Kengo Kuma and Associates

Z58, Zhongtai Lighting Company Headquarters  and Showroom
By Lucy Bullivant -

The French Concession district of Shanghai is not unlike New York City’s Soho, a centrally located area with an eclectic mix of business and residential properties, some of them former industrial buildings, many elegant; others quite modest. But none reflects the latest step in the city’s fast evolving cultural identity as well as Z58, the new headquarters and showroom for Zhongtai, one of the most famous and largest lighting companies in China, designed by the Japanese architect Kengo Kuma. Shanghai is well known for its urban battle of shapes - new high-rises in concrete or mirrored glass, many of them very flimsy design products of American influences - that bear no real connection with their surroundings. Z58, however, has a more complex cultural identity. Firstly, it is a conversion of an old, three storey watch factory which is modestly set at number 58 Fanyu Road, a quiet, elegant street lined with plane trees.

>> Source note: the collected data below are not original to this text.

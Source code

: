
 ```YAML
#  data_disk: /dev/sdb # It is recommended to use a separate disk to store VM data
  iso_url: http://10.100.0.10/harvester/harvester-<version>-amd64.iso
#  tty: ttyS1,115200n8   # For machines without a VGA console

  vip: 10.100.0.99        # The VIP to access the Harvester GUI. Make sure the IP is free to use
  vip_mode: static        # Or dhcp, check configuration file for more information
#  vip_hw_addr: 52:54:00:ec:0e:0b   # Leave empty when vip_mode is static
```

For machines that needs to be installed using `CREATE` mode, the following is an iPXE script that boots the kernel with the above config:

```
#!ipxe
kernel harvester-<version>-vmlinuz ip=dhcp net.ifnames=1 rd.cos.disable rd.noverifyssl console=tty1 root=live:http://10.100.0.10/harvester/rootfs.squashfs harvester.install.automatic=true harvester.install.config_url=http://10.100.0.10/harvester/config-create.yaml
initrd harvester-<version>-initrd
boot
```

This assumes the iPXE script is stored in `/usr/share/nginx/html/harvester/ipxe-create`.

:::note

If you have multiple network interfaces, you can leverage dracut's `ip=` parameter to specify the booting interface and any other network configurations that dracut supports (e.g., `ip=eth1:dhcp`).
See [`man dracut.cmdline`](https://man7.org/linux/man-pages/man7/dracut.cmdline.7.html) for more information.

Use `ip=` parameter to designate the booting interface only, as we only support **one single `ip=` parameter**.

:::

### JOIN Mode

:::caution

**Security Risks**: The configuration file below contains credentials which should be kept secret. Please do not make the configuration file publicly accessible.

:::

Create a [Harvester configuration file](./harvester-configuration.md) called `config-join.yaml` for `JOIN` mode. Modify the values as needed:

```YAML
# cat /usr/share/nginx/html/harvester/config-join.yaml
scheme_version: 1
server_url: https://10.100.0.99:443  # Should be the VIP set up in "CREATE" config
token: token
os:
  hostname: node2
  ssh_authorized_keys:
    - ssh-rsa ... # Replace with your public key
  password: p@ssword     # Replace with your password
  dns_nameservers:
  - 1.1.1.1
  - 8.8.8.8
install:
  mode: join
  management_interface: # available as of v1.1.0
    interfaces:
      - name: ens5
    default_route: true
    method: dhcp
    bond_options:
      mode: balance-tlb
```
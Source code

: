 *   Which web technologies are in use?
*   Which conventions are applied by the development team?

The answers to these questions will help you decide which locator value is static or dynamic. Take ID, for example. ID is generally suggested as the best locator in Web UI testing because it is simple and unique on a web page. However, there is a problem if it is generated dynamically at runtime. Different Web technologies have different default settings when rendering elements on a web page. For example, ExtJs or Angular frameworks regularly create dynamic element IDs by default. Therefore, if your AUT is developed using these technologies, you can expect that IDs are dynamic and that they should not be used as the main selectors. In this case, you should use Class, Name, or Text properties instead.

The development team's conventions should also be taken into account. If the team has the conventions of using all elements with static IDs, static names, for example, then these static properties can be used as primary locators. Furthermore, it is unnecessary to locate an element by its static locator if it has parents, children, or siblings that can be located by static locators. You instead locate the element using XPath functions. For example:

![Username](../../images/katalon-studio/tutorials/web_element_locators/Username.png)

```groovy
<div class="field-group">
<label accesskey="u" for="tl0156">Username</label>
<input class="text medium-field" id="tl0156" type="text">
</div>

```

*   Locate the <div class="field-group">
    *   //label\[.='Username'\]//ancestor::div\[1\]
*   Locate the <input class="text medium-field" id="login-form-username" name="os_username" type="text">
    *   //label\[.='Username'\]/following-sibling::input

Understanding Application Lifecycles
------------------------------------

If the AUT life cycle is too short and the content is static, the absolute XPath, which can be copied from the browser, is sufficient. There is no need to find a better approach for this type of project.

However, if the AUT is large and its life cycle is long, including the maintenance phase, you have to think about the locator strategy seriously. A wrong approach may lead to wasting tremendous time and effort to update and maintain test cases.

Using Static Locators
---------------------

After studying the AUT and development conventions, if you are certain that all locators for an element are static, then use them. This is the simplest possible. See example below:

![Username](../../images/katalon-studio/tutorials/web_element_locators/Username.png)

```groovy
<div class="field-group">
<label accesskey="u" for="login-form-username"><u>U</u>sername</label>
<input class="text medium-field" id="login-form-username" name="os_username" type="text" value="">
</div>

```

Chinese buildings with numbers ending with an “8” are already considered lucky, and its next door neighbour is a 1930s Spanish-style villa formerly owned by the family of Sun Yat-Sen, the founder of modern China, providing Z58 with an attractive, verdant garden to overlook. On the street façade Kuma has introduced his personal interpretation of the mirrored surface in the form of “green louvres” - rows of stainless steel planter boxes creating a dense, evergreen vine cover to the building separating its atrium from the street. Kuma says his façade offers an appropriate “meta-level” creating a new randomness within the chaos of Shanghai. Like a hedge blending in with the city rather than confronting it, it also offers a gear shift from the city’s octane-fuelled pace of living, and signalling a low speed ambient space that looks and feels more like a contemporary living space than an office building. “I tried to keep away from the conventional perception of ‘architecture is rigid, landscape is organic’, but use the façade to express this...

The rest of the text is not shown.